Hataji also becomes the first Japanese winner on the Challenger PGA Tour of Australasia since Isao Oaki won the 1989 Coca-Cola Classic at Royal Melbourne Golf Club.

“It was a really tough day but I have the trophy so I am feeling very happy now,” said Hataji after taking ownership of the Brodie Breeze Trophy.

“I’m happy but he played very well so when his putt missed I felt a bit sorry for him too,” he added of Hend’s final hole misfortune.

Kiwi hope Josh Geary (69) required treatment for his troublesome back on the 12th tee yet battled on gamely to keep himself in the mix.

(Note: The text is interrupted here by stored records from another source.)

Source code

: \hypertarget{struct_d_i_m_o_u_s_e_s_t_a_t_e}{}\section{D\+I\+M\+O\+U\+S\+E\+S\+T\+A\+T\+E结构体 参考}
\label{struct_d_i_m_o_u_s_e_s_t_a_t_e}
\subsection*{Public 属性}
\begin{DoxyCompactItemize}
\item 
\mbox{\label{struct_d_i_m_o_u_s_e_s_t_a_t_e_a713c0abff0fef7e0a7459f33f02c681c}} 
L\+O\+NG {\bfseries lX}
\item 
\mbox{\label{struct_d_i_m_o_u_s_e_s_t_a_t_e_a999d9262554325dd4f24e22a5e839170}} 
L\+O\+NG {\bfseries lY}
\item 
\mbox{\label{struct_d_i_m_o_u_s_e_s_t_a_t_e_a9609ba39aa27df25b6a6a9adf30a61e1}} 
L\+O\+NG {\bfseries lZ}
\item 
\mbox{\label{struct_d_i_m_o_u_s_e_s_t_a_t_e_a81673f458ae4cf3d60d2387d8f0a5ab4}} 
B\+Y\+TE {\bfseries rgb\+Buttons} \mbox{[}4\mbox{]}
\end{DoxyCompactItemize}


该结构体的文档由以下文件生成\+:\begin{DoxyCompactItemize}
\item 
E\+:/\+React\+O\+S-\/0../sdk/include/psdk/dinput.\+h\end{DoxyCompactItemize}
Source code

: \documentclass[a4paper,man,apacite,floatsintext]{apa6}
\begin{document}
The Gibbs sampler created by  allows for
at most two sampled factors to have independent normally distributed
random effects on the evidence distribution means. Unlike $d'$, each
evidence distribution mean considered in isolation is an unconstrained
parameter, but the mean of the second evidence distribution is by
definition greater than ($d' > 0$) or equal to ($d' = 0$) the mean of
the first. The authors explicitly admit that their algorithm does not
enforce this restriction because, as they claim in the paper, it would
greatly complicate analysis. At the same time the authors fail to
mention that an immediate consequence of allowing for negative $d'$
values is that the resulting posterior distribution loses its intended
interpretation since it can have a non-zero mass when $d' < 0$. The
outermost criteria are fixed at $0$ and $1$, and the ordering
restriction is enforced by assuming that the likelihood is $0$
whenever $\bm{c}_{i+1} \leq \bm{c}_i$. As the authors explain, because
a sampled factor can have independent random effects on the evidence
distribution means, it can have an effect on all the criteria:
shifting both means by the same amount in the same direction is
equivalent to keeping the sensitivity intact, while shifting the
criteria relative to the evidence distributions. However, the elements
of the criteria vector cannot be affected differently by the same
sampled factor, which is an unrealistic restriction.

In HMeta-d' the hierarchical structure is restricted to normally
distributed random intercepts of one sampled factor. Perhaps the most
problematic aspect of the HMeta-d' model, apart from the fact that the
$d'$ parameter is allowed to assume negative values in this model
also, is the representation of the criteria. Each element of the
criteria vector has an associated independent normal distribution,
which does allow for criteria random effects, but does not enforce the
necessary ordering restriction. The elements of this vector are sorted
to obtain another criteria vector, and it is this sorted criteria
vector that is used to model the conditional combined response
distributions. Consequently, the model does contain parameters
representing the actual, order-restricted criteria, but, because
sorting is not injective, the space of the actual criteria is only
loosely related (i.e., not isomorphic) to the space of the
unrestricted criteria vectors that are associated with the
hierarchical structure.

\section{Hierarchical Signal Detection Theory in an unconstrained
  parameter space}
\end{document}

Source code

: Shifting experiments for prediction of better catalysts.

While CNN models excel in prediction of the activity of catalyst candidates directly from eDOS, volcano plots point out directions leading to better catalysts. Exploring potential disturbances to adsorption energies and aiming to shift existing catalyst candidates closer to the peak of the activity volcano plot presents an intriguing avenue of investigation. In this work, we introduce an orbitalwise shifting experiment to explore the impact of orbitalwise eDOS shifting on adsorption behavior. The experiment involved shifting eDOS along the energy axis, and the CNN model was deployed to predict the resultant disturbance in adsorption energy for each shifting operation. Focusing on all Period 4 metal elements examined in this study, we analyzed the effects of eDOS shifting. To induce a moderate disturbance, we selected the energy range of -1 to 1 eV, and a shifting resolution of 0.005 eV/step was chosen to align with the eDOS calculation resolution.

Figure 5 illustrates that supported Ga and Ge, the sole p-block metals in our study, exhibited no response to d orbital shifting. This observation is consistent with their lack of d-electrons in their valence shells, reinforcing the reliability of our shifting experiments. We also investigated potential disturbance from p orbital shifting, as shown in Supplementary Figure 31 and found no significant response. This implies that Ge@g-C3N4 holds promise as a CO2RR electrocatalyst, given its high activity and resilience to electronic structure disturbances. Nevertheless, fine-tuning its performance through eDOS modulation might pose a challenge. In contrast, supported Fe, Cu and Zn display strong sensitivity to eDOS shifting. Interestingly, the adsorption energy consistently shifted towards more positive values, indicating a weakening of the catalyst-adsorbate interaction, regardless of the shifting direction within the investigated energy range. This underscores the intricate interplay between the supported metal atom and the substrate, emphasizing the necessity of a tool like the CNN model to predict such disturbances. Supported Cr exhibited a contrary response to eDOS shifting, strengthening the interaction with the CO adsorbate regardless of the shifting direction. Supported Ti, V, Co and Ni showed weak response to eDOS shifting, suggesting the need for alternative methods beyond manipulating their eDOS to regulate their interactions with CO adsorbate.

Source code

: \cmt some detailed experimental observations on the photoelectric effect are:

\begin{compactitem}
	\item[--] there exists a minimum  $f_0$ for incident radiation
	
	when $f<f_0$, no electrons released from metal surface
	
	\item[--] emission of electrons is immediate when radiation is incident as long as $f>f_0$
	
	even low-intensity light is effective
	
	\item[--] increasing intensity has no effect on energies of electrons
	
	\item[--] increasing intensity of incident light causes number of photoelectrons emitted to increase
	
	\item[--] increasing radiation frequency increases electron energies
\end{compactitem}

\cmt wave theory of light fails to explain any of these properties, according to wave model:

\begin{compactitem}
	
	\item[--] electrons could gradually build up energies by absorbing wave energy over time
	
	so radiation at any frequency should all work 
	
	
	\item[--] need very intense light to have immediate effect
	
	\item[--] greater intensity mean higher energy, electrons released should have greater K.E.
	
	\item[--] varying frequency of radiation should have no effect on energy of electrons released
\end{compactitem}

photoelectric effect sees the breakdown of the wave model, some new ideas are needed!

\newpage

A birdie at the par-5 17th kept his faint hopes alive, a par at the last earning a share of third with Griffin (70) and Anthony Quayle (67), the fourth top-five finish in his national Open.

“I am absolutely proud of my week, especially as I have lacked international play the last few months,” said Geary.

“To come here and hold my nerve when things weren’t going great is rewarding. Couple of putts here and there and who knows.

“I would love to come back here and get the job done. Sometime we will do it.”

One back at the start of the final round, Hataji joined Hend and Griffin at 14-under with a birdie at his opening hole and was never headed at the top of the leaderboard.

Australian Ben Wharton rocketed into contention with a final round of 7-under 64, posting 14-under in the clubhouse as the lead groups were just getting their final rounds underway.

That stood until Quayle signed for 15-under but Hataji was always just out of reach.

Hend missed a number of birdie opportunities early in the back nine but drew to within one when he converted a birdie chance from just four feet on the par-4 16th, the hole where he holed out for eagle 24 hours earlier.

Seeking to surpass Kel Nagle as the oldest winner of the New Zealand Open in the modern era, Hend backed up his birdie on 16 with birdie at the par-5 17th to join Hataji at 17-under and set up a thrilling climax for the large crowd gathered around the 18th green.

His tee shot released to the back edge after landing just to the right of the flag, his three putts a cruel way to be denied his own shot at history.

Although they finished two shots shy of the winner, both Quayle and Griffin enhanced their Challenger PGA Tour of Australasia Order of Merit aspirations in Queenstown.

Winner of the Heritage Classic in January, Griffin will pick up 218.67 points to join the race for a DP World Tour card while Quayle picks up his first points in his third start this season.

“It’s my first event back in three months,” said Quayle, who missed the cut at both the Fortinet Australian PGA Championship and ISPS HANDA Australian Open.

“It’s kind of nice to know that the work I’ve been doing in the off-season has been productive and kind of validate where I am in my position in the game a little.”

In the pro-am team competition, Indonesian Jonathan Wijono and amateur partner Jubilant Harmidy shot 14-under 57 in the final round to win by two strokes at 39-under par.